#### DATA FOR THE TASK
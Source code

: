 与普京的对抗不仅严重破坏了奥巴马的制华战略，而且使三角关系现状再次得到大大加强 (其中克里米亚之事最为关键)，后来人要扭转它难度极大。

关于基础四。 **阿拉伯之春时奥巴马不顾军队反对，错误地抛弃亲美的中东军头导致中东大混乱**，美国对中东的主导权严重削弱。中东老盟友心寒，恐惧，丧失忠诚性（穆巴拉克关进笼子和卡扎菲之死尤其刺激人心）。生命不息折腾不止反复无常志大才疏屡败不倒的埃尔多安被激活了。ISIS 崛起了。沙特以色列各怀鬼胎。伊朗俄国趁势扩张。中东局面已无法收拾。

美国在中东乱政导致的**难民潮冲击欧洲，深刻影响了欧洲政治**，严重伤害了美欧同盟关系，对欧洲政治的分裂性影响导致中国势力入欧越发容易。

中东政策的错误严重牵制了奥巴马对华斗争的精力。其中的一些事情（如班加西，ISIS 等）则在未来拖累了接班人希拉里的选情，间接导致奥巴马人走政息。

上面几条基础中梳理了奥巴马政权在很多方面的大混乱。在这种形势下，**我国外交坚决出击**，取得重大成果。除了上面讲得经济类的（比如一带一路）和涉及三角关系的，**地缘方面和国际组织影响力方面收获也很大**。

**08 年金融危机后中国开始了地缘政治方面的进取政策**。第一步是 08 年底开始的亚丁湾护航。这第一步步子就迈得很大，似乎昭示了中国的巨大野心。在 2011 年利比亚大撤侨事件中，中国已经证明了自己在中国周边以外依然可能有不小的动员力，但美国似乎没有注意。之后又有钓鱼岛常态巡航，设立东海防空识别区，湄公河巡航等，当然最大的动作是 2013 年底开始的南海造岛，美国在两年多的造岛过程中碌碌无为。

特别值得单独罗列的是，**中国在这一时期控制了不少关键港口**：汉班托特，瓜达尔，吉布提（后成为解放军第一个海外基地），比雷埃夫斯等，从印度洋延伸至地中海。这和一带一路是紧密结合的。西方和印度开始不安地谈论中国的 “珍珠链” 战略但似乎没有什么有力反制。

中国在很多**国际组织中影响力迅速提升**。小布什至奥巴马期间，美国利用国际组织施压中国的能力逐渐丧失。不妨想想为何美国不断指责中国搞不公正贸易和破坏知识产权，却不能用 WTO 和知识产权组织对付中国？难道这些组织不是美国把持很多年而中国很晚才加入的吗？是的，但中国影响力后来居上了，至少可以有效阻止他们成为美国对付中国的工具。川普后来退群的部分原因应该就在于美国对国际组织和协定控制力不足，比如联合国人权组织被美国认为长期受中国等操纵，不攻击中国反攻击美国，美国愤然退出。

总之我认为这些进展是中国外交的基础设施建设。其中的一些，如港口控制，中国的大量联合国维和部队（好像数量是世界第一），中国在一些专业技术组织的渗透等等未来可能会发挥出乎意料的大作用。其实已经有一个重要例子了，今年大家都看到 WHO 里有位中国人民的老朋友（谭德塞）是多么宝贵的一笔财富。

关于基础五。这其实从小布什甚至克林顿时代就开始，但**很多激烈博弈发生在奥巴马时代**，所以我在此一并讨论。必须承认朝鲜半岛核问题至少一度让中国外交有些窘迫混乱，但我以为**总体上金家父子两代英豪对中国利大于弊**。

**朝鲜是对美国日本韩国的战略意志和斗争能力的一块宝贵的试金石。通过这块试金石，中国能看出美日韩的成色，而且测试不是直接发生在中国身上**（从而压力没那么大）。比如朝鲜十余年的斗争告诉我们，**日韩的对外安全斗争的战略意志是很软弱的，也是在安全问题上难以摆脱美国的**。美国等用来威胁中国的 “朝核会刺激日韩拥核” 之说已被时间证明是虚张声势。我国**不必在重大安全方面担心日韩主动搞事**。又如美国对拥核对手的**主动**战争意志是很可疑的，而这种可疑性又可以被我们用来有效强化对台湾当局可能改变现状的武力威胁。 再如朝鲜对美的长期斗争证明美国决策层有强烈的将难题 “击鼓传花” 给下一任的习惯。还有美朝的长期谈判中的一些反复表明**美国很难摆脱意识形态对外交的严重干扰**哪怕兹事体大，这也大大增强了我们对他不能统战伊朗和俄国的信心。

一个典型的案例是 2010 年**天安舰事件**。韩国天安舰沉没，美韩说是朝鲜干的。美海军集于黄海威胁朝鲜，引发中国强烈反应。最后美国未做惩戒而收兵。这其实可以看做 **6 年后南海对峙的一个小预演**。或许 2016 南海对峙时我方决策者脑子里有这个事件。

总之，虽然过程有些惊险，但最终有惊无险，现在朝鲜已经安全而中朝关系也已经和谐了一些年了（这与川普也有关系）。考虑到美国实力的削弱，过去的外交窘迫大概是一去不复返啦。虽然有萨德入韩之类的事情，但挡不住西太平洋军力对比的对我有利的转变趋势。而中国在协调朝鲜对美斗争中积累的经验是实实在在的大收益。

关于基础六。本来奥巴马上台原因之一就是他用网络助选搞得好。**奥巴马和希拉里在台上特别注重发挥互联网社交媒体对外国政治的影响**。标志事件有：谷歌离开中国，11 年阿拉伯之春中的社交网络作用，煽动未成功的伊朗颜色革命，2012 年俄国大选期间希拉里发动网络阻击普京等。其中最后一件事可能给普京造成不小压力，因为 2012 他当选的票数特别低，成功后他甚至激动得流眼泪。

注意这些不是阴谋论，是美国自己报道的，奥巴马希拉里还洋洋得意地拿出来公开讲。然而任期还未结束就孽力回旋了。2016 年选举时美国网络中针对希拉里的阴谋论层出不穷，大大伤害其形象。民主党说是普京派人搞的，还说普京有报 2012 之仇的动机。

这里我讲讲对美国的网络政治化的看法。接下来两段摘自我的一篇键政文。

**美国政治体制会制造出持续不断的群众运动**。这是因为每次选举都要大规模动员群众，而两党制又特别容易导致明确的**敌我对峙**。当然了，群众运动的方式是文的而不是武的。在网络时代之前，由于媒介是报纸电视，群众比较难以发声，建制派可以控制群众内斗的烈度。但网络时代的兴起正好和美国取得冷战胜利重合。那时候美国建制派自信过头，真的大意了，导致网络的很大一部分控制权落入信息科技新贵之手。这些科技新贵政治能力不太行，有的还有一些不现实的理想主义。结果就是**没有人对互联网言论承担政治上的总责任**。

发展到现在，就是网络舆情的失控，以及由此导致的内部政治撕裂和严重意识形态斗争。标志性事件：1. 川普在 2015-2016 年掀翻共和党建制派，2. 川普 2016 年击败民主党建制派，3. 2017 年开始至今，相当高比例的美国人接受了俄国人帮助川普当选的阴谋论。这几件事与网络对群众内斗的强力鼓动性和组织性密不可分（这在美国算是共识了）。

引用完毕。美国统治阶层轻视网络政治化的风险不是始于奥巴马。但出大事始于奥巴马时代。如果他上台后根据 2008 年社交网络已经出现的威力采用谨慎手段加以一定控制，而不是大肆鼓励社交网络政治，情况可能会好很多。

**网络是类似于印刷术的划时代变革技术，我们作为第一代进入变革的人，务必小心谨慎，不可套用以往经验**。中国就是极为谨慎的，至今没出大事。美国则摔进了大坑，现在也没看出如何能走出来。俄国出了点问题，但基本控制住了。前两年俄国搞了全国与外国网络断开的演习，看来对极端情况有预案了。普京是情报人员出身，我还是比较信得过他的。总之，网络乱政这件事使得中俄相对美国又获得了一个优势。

#### WHAT YOU NEED TO DO
Using the records above, copy word for word the line with "中东政策的错误严重牵制了奥巴", the line with "上面几条基础中梳理了奥巴马政", and every line between them.

#### YOUR RESPONSE
中东政策的错误严重牵制了奥巴马对华斗争的精力。其中的一些事情（如班加西，ISIS 等）则在未来拖累了接班人希拉里的选情，间接导致奥巴马人走政息。

上面几条基础中梳理了奥巴马政权在很多方面的大混乱。在这种形势下，**我国外交坚决出击**，取得重大成果。除了上面讲得经济类的（比如一带一路）和涉及三角关系的，**地缘方面和国际组织影响力方面收获也很大**。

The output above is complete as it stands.